Wednesday, August 30, 2006
R.I.P Glenn Ford (1916-2006)
Glenn Ford, one of the last of the Old Hollywood professionals, died today at age 90. He was a journeyman actor of the finest kind, working in an impressive array of genres: Everything from gritty Westerns (Budd Boetticher's The Man from the Alamo, Delmer Daves' 3:10 to Yuma) to hardboiled film noir (Charles Vidor's Gilda, Fritz Lang's The Big Heat), from family-friendly comedies (Frank Capra's Pocketful of Miracles, Vincente Minnelli's The Courtship of Eddie's Father ) to edge-of-your-seat thrillers (Alex Segal's Ransom! -- yep, the original version of the flick remade by Ron Howard with Mel Gibson -- and Blake Edwards' Experiment in Terror). Not incidentally, he also was Clark Kent's adoptive father in Richard Donner's Superman: The Movie (1978).

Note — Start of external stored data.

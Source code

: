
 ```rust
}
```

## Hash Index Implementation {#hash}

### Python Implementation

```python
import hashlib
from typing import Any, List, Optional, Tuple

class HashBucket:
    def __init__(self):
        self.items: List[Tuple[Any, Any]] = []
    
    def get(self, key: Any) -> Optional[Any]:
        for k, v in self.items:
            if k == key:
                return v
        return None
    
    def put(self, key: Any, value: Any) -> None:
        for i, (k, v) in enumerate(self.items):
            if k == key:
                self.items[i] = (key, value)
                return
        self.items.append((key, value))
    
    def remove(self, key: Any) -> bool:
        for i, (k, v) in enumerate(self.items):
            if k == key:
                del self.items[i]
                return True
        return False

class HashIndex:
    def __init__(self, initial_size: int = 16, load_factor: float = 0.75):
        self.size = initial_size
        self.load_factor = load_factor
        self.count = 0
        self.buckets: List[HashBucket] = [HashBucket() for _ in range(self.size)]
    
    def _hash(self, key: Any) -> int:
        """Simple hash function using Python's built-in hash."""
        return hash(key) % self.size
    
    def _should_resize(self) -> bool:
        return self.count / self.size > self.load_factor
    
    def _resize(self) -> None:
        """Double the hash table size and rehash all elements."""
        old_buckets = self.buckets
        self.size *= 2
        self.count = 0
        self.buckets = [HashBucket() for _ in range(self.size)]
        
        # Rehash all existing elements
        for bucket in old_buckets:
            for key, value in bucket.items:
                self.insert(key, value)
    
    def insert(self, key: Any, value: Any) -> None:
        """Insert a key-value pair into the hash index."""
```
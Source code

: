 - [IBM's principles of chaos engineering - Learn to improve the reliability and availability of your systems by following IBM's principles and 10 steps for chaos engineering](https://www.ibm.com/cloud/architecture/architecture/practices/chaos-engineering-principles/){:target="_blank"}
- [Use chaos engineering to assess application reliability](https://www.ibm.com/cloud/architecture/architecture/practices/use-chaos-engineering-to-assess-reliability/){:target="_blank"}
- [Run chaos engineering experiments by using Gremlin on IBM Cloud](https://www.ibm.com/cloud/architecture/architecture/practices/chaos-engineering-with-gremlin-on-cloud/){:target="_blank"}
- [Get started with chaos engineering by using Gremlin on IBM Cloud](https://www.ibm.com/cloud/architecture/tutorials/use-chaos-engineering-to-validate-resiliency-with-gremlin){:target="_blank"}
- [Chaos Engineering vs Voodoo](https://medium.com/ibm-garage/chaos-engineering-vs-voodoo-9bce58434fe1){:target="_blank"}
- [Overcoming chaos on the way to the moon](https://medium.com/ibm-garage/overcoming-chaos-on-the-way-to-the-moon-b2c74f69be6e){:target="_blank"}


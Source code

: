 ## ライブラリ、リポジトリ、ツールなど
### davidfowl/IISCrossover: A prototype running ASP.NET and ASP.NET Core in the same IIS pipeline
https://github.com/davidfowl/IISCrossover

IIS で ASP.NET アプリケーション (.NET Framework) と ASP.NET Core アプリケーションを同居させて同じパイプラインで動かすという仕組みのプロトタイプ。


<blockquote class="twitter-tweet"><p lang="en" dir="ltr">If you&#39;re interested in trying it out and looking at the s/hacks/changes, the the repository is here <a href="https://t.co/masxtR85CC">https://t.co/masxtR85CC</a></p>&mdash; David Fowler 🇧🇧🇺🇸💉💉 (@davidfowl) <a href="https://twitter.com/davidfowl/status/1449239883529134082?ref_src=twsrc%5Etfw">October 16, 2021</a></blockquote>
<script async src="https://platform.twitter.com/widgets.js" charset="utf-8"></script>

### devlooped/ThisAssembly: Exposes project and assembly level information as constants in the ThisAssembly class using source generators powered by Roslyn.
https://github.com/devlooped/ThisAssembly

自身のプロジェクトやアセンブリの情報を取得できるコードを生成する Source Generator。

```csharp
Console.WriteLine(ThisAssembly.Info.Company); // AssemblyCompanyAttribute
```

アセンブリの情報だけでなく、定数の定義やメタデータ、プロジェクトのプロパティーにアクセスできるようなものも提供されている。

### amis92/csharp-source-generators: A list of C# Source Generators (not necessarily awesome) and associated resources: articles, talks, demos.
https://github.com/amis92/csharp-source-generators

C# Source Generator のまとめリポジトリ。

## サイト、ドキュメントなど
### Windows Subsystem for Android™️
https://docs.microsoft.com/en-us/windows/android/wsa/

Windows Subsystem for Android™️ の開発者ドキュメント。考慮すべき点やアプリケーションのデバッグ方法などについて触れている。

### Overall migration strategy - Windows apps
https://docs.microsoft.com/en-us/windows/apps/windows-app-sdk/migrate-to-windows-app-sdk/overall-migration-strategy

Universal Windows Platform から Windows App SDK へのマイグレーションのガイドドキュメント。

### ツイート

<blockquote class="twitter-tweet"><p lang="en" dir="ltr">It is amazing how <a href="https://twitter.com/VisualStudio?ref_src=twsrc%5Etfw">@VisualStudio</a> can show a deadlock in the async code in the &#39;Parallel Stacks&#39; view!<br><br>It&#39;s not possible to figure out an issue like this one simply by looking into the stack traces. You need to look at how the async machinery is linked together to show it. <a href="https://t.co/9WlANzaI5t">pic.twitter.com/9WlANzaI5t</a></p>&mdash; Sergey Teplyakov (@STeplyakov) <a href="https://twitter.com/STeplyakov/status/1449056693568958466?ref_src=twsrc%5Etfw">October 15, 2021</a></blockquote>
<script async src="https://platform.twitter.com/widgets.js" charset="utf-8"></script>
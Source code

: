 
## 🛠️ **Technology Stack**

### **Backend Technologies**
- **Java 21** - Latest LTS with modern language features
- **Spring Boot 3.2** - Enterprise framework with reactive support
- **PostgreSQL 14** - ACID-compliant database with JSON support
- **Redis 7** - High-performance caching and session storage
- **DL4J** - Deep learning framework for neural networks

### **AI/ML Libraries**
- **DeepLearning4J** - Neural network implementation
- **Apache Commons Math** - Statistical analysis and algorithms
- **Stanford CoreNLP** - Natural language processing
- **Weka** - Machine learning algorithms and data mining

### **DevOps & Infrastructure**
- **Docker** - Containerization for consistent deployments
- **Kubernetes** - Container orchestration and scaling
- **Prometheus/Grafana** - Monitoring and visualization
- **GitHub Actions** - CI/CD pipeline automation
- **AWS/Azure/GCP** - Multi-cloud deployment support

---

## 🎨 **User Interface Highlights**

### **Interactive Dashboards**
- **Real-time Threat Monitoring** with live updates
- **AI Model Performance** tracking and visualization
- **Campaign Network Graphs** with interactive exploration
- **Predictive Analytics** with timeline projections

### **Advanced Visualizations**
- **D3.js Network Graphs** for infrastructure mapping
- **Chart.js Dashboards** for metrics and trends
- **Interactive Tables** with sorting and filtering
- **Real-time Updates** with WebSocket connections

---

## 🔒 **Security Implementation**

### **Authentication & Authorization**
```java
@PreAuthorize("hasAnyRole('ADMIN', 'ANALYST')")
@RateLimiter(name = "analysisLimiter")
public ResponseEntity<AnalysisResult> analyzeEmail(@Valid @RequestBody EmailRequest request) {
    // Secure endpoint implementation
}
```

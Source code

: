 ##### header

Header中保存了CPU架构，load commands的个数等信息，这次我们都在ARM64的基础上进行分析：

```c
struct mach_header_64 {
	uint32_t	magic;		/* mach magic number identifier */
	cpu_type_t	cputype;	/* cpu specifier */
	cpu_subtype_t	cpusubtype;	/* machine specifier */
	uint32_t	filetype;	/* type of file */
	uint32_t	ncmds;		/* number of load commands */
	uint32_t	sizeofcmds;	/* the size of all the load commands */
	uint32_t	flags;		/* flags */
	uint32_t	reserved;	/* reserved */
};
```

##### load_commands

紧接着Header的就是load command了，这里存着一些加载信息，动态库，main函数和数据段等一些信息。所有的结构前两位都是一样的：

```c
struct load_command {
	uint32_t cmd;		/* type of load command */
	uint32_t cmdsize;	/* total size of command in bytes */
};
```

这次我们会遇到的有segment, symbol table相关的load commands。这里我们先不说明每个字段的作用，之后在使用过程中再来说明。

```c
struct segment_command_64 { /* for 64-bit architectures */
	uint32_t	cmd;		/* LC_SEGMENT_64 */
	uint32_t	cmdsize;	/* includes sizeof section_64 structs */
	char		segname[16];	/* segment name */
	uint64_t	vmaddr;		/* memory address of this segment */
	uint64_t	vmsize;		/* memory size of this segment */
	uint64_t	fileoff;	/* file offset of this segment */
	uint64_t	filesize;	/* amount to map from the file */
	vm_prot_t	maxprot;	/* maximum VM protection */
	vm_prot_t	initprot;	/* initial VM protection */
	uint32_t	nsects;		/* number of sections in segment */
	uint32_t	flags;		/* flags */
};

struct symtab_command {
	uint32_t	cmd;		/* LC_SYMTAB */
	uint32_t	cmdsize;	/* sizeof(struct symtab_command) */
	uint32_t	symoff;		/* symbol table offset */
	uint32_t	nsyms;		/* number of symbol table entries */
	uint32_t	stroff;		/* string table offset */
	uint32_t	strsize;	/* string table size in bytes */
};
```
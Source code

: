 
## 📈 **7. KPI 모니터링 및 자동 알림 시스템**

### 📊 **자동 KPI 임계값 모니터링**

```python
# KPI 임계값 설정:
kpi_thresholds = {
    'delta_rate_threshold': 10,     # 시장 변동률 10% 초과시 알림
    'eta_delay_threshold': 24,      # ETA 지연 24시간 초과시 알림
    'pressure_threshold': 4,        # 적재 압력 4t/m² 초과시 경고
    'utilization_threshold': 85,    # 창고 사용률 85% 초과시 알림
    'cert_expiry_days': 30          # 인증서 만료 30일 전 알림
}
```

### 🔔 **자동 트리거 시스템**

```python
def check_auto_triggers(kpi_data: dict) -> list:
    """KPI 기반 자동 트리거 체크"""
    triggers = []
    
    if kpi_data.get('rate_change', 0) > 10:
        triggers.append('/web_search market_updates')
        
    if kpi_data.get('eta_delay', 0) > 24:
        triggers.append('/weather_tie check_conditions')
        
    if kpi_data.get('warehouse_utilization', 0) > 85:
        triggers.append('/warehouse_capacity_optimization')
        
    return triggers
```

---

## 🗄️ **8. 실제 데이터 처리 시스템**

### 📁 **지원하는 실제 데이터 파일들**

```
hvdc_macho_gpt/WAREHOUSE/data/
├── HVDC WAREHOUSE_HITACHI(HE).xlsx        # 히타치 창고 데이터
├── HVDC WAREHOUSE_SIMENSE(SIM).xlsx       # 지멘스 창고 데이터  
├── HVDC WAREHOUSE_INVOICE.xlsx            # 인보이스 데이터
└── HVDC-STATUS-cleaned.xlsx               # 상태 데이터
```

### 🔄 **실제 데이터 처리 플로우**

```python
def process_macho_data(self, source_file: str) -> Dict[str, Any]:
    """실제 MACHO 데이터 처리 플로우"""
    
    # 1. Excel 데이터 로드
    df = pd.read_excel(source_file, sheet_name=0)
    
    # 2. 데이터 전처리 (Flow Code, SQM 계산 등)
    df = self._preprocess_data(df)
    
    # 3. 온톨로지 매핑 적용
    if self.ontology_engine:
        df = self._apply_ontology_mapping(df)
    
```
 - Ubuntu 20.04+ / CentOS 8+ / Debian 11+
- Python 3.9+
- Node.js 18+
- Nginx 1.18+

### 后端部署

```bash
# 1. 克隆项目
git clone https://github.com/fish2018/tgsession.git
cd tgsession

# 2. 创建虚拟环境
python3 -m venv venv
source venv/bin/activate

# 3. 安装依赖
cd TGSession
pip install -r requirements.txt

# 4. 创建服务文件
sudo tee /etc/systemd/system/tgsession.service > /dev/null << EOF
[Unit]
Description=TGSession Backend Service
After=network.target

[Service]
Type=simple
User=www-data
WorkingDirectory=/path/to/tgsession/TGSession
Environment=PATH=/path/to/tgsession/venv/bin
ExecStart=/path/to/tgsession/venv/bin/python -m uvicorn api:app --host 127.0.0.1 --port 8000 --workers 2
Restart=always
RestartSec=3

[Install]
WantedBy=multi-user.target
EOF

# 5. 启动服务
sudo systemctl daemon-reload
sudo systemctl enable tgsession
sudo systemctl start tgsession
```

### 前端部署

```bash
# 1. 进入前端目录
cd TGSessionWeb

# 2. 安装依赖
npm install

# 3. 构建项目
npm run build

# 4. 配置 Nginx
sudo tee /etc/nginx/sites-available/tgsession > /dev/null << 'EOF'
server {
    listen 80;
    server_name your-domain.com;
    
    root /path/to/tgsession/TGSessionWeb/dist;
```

My favorite of his many first-rate performances: His chronically boozy, increasingly desperate small-town doctor who fears he has contracted rabies in a remote desert community, and who's repeatedly detoured by distractions (like the va-va-voom Stella Stevens) while on the road to seeking aid, in Gilberto Gazcon's Rage (1966). If you're familiar with Ford's work, you'll know what a reliable but under-rated craftsman he was. If you're not familiar with his work, well, you should be.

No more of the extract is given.